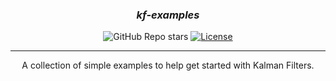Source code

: <h3 align="center"><i><b>kf-examples</i></b></h3>

<div align="center">

![GitHub Repo stars](https://img.shields.io/github/stars/walterlivingston/kf-examples)
[![License](https://img.shields.io/badge/license-MIT-blue.svg)](/LICENSE)

</div>

---

<p align="center"> A collection of simple examples to help get started with Kalman Filters.
    <br> 
</p>
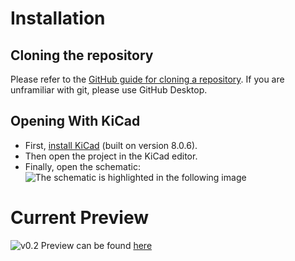 # Installation
## Cloning the repository
Please refer to the [GitHub guide for cloning a repository](https://docs.github.com/en/repositories/creating-and-managing-repositories/cloning-a-repository?tool=webui). If you are unframiliar with git, please use GitHub Desktop.
## Opening With KiCad
- First, [install KiCad](https://www.kicad.org/download/) (built on version 8.0.6).
- Then open the project in the KiCad editor.
- Finally, open the schematic:
![The schematic is highlighted in the following image](<Screenshot 2024-11-18 at 1.27.54 PM.png>)
# Current Preview
![v0.2](<Screenshot 2024-11-18 at 4.30.54 PM.png>)
Preview can be found [here](https://kicanvas.org/?github=https%3A%2F%2Fgithub.com%2FAlistairKeiller%2FCharging-Tractive-System%2Fblob%2Fmain%2FCharging%2520Tractive%2520System.kicad_sch)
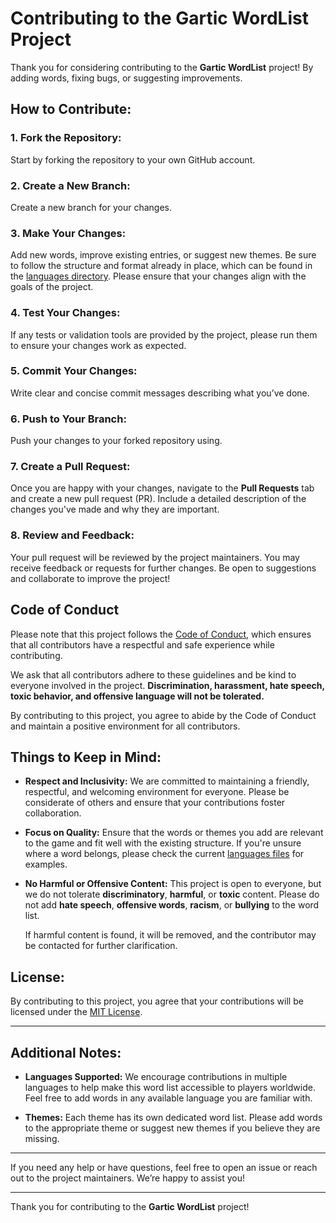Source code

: # Contributing to the Gartic WordList Project

Thank you for considering contributing to the **Gartic WordList** project! By adding words, fixing bugs, or suggesting improvements.

## How to Contribute:

### 1. **Fork the Repository:**
   Start by forking the repository to your own GitHub account.

### 2. **Create a New Branch:**
   Create a new branch for your changes.

### 3. **Make Your Changes:**
   Add new words, improve existing entries, or suggest new themes. Be sure to follow the structure and format already in place, which can be found in the [languages directory](https://github.com/Qwyua/Gartic-WordList/tree/main/languages). Please ensure that your changes align with the goals of the project.

### 4. **Test Your Changes:**
   If any tests or validation tools are provided by the project, please run them to ensure your changes work as expected.

### 5. **Commit Your Changes:**
   Write clear and concise commit messages describing what you’ve done.

### 6. **Push to Your Branch:**
   Push your changes to your forked repository using.

### 7. **Create a Pull Request:**
   Once you are happy with your changes, navigate to the **Pull Requests** tab and create a new pull request (PR). Include a detailed description of the changes you've made and why they are important.

### 8. **Review and Feedback:**
   Your pull request will be reviewed by the project maintainers. You may receive feedback or requests for further changes. Be open to suggestions and collaborate to improve the project!

## Code of Conduct

Please note that this project follows the [Code of Conduct](https://github.com/Qwyua/Gartic-WordList/blob/main/CODE_OF_CONDUCT.md), which ensures that all contributors have a respectful and safe experience while contributing.

We ask that all contributors adhere to these guidelines and be kind to everyone involved in the project. **Discrimination, harassment, hate speech, toxic behavior, and offensive language will not be tolerated.**

By contributing to this project, you agree to abide by the Code of Conduct and maintain a positive environment for all contributors.

## Things to Keep in Mind:

- **Respect and Inclusivity:** We are committed to maintaining a friendly, respectful, and welcoming environment for everyone. Please be considerate of others and ensure that your contributions foster collaboration.
  
- **Focus on Quality:** Ensure that the words or themes you add are relevant to the game and fit well with the existing structure. If you're unsure where a word belongs, please check the current [languages files](https://github.com/Qwyua/Gartic-WordList/tree/main/languages) for examples.

- **No Harmful or Offensive Content:** This project is open to everyone, but we do not tolerate **discriminatory**, **harmful**, or **toxic** content. Please do not add **hate speech**, **offensive words**, **racism**, or **bullying** to the word list.

   If harmful content is found, it will be removed, and the contributor may be contacted for further clarification.

## License:

By contributing to this project, you agree that your contributions will be licensed under the [MIT License](https://github.com/Qwyua/Gartic-WordList/blob/main/LICENSE).

---

## Additional Notes:

- **Languages Supported:** We encourage contributions in multiple languages to help make this word list accessible to players worldwide. Feel free to add words in any available language you are familiar with.

- **Themes:** Each theme has its own dedicated word list. Please add words to the appropriate theme or suggest new themes if you believe they are missing.

---

If you need any help or have questions, feel free to open an issue or reach out to the project maintainers. We’re happy to assist you!

---

Thank you for contributing to the **Gartic WordList** project!
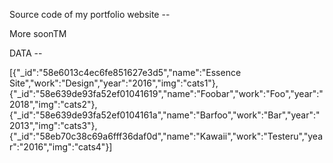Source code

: Source code of my portfolio website -- 

More soonTM

DATA --

[{"_id":"58e6013c4ec6fe851627e3d5","name":"Essence Site","work":"Design","year":"2016","img":"cats1"},
{"_id":"58e639de93fa52ef01041619","name":"Foobar","work":"Foo","year":"2018","img":"cats2"},
{"_id":"58e639de93fa52ef0104161a","name":"Barfoo","work":"Bar","year":"2013","img":"cats3"},
{"_id":"58eb70c38c69a6fff36daf0d","name":"Kawaii","work":"Testeru","year":"2016","img":"cats4"}]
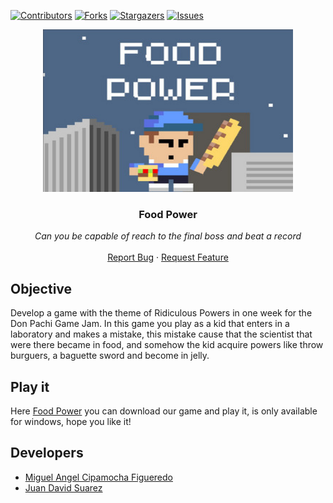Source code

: [![Contributors][contributors-shield]][contributors-url]
[![Forks][forks-shield]][forks-url]
[![Stargazers][stars-shield]][stars-url]
[![Issues][issues-shield]][issues-url]

<p align="center">
  <img src="https://github.com/MiguelCF06/FoodPower/blob/main/Images/Food%20Power%20image.jpeg" width="400" height="260">

  <h3 align="center">Food Power</h3>

  <p align="center">
        <em>Can you be capable of reach to the final boss and beat a record</em>
    <br /><br />
    <a href="https://github.com/MiguelCF06/FoodPower/issues">Report Bug</a>
    ·
    <a href="https://github.com/MiguelCF06/FoodPower/issues">Request Feature</a>
  </p>
</p>

## Objective
Develop a game with the theme of Ridiculous Powers in one week for the Don Pachi Game Jam.
In this game you play as a kid that enters in a laboratory and makes a mistake, this mistake cause that the
scientist that were there became in food, and somehow the kid acquire powers like throw burguers, a baguette sword and become in jelly.

## Play it
Here [Food Power](https://juandavidsuarez.itch.io/foodpower) you can download our game and play it, is only available for windows, hope you like it!


## Developers

* [Miguel Angel Cipamocha Figueredo](https://twitter.com/Miguel_C06)
* [Juan David Suarez](https://twitter.com/juandsuarezw)

[contributors-shield]: https://img.shields.io/github/contributors/MiguelCF06/FoodPower?style=flat-square
[contributors-url]: https://github.com/MiguelCF06/FoodPower/graphs/contributors
[forks-shield]: https://img.shields.io/github/forks/MiguelCF06/FoodPower.svg?style=flat-square
[forks-url]: https://github.com/MiguelCF06/FoodPower/network/members
[stars-shield]: https://img.shields.io/github/stars/MiguelCF06/FoodPower.svg?style=flat-square
[stars-url]: https://github.com/MiguelCF06/FoodPower/stargazers
[issues-shield]: https://img.shields.io/github/issues/MiguelCF06/FoodPower?style=flat-square
[issues-url]: https://github.com/MiguelCF06/FoodPower/issues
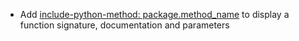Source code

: * Add [include-python-method: package.method_name](snippets/python/#methodfunction-definition) to display a function signature, documentation and parameters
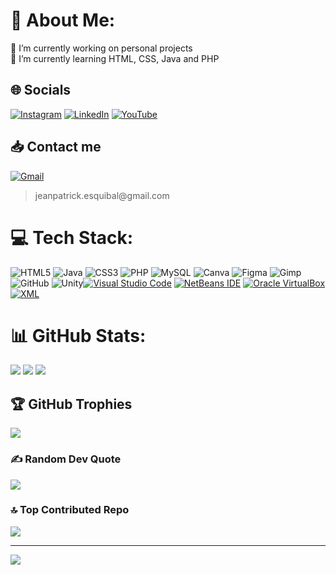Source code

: # 💫 About Me:
🔭 I’m currently working on personal projects<br>🌱 I’m currently learning HTML, CSS, Java and PHP


## 🌐 Socials
[![Instagram](https://img.shields.io/badge/Instagram-E4405F?style=for-the-badge&logo=instagram&logoColor=white)](https://www.instagram.com/pat_esquibal/?next=%2F) [![LinkedIn](https://img.shields.io/badge/LinkedIn-0077B5?style=for-the-badge&logo=linkedin&logoColor=white)](https://linkedin.com/in/jean-patrick-esquibal-surop-b1a300306) [![YouTube](https://img.shields.io/badge/YouTube-FF0000?style=for-the-badge&logo=youtube&logoColor=white)](https://youtube.com/@eskibal36) 


## 📥 Contact me
[![Gmail](https://img.shields.io/badge/Gmail-D14836?style=for-the-badge&logo=gmail&logoColor=white)](mailto:jeanpatrick.esquibal@gmail.com)
> <p style="text-decoration:none"/> jeanpatrick.esquibal@gmail.com 


# 💻 Tech Stack:
![HTML5](https://img.shields.io/badge/html5-%23E34F26.svg?style=for-the-badge&logo=html5&logoColor=white) ![Java](https://img.shields.io/badge/java-%23ED8B00.svg?style=for-the-badge&logo=openjdk&logoColor=white) ![CSS3](https://img.shields.io/badge/css3-%231572B6.svg?style=for-the-badge&logo=css3&logoColor=white) ![PHP](https://img.shields.io/badge/php-%23777BB4.svg?style=for-the-badge&logo=php&logoColor=white) ![MySQL](https://img.shields.io/badge/mysql-4479A1.svg?style=for-the-badge&logo=mysql&logoColor=white) ![Canva](https://img.shields.io/badge/Canva-%2300C4CC.svg?style=for-the-badge&logo=Canva&logoColor=white) ![Figma](https://img.shields.io/badge/figma-%23F24E1E.svg?style=for-the-badge&logo=figma&logoColor=white) ![Gimp](https://img.shields.io/badge/Gimp-657D8B?style=for-the-badge&logo=gimp&logoColor=FFFFFF) ![GitHub](https://img.shields.io/badge/github-%23121011.svg?style=for-the-badge&logo=github&logoColor=white) ![Unity](https://img.shields.io/badge/unity-%23000000.svg?style=for-the-badge&logo=unity&logoColor=white)[![Visual Studio Code](https://img.shields.io/badge/Visual_Studio_Code-0078D4?style=for-the-badge&logo=visual%20studio%20code&logoColor=white)](#) [![NetBeans IDE](https://img.shields.io/badge/apache%20netbeans-1B6AC6?style=for-the-badge&logo=apache%20netbeans%20IDE&logoColor=white)](#) [![Oracle VirtualBox](https://img.shields.io/badge/VirtualBox-183A61?logo=virtualbox&logoColor=white&style=for-the-badge)](#) [![XML](https://img.shields.io/badge/XML-grey?style=for-the-badge&logo=xml)](#)


<!-- # <img src="https://media.giphy.com/media/UvPvsX9oMlMWs/giphy.gif" width="4.5%"><img src="https://www.tentrentals.com/images/animatedmailbox.gif"> -->

# 📊 GitHub Stats:
![](https://github-readme-stats.vercel.app/api?username=Eskibal&theme=dark&hide_border=false&include_all_commits=false&count_private=false)
![](https://github-readme-streak-stats.herokuapp.com/?user=Eskibal&theme=dark&hide_border=false)
![](https://github-readme-stats.vercel.app/api/top-langs/?username=Eskibal&theme=dark&hide_border=false&include_all_commits=false&count_private=false&layout=compact)

## 🏆 GitHub Trophies
![](https://github-profile-trophy.vercel.app/?username=Eskibal&theme=radical&no-frame=false&no-bg=true&margin-w=4)

### ✍️ Random Dev Quote
![](https://quotes-github-readme.vercel.app/api?type=horizontal&theme=radical)

### 🔝 Top Contributed Repo
![](https://github-contributor-stats.vercel.app/api?username=Eskibal&limit=5&theme=dark&combine_all_yearly_contributions=true)

---
[![](https://visitcount.itsvg.in/api?id=Eskibal&icon=0&color=0)](https://visitcount.itsvg.in)

<!-- Proudly created with GPRM ( https://gprm.itsvg.in ) -->
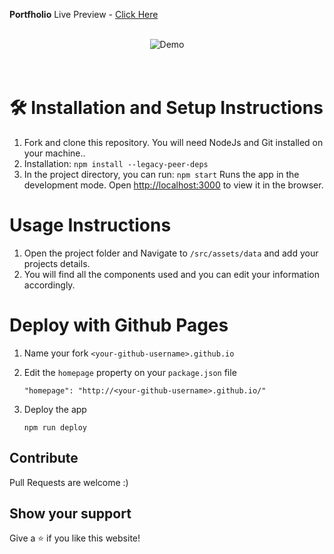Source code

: **Portfholio**
Live Preview - [Click Here](https://shivmahobia.github.io/)

<br/>
<div align="center">
  <img alt="Demo" src="public/mockup.png" />
</div>
<br/>
<br/>

# 🛠 Installation and Setup Instructions

1. Fork and clone this repository. You will need NodeJs and Git installed on your machine..
2. Installation: `npm install --legacy-peer-deps`
3. In the project directory, you can run: `npm start`
   Runs the app in the development mode.
   Open [http://localhost:3000](http://localhost:3000) to view it in the browser.

# Usage Instructions

1. Open the project folder and Navigate to `/src/assets/data` and add your projects details.
2. You will find all the components used and you can edit your information accordingly.

# Deploy with Github Pages

1. Name your fork `<your-github-username>.github.io`
2. Edit the `homepage` property on your `package.json` file

   `"homepage": "http://<your-github-username>.github.io/"`
3. Deploy the app

   `npm run deploy`

## Contribute

Pull Requests are welcome :)

## Show your support

Give a ⭐ if you like this website!
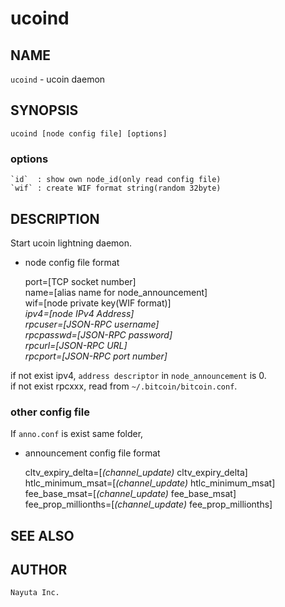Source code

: ucoind
====

## NAME

`ucoind` - ucoin daemon

## SYNOPSIS

    ucoind [node config file] [options]

### options

    `id`  : show own node_id(only read config file)
    `wif` : create WIF format string(random 32byte)

## DESCRIPTION

Start ucoin lightning daemon.

* node config file format

    port=[TCP socket number]  
    name=[alias name for node_announcement]  
    wif=[node private key(WIF format)]  
    _ipv4=[node IPv4 Address]_  
    _rpcuser=[JSON-RPC username]_  
    _rpcpasswd=[JSON-RPC password]_  
    _rpcurl=[JSON-RPC URL]_  
    _rpcport=[JSON-RPC port number]_  

if not exist ipv4, `address descriptor` in `node_announcement` is 0.  
if not exist rpcxxx, read from `~/.bitcoin/bitcoin.conf`.

### other config file

If `anno.conf` is exist same folder, 

* announcement config file format

    cltv_expiry_delta=[_(channel_update)_ cltv_expiry_delta]  
    htlc_minimum_msat=[_(channel_update)_ htlc_minimum_msat]  
    fee_base_msat=[_(channel_update)_ fee_base_msat]  
    fee_prop_millionths=[_(channel_update)_ fee_prop_millionths]  



## SEE ALSO

## AUTHOR
    Nayuta Inc.

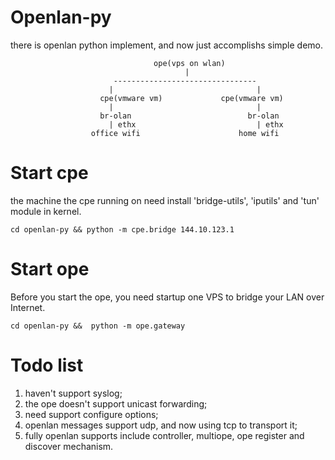 # Openlan-py
there is openlan python implement, and now just accomplishs simple demo. 

                                    ope(vps on wlan)
                                           |
                           --------------------------------
                          |                                |
                        cpe(vmware vm)             cpe(vmware vm)
                          |                                |
                        br-olan                          br-olan
                          | ethx                           | ethx
                      office wifi                      home wifi

# Start cpe
the machine the cpe running on need install 'bridge-utils', 'iputils' and 'tun' module in kernel. 

    cd openlan-py && python -m cpe.bridge 144.10.123.1

# Start ope
Before you start the ope, you need startup one VPS to bridge your LAN over Internet.

    cd openlan-py &&  python -m ope.gateway

# Todo list
1. haven't support syslog;
2. the ope doesn't support unicast forwarding;
3. need support configure options;
4. openlan messages support udp, and now using tcp to transport it;
5. fully openlan supports include controller, multiope, ope register and discover mechanism.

++++

Wherever a line of the records above contains the string "tree", copy that line out.

Solution below.
   Add new words, improve existing entries, or suggest new themes. Be sure to follow the structure and format already in place, which can be found in the [languages directory](https://github.com/Qwyua/Gartic-WordList/tree/main/languages). Please ensure that your changes align with the goals of the project.
- **Focus on Quality:** Ensure that the words or themes you add are relevant to the game and fit well with the existing structure. If you're unsure where a word belongs, please check the current [languages files](https://github.com/Qwyua/Gartic-WordList/tree/main/languages) for examples.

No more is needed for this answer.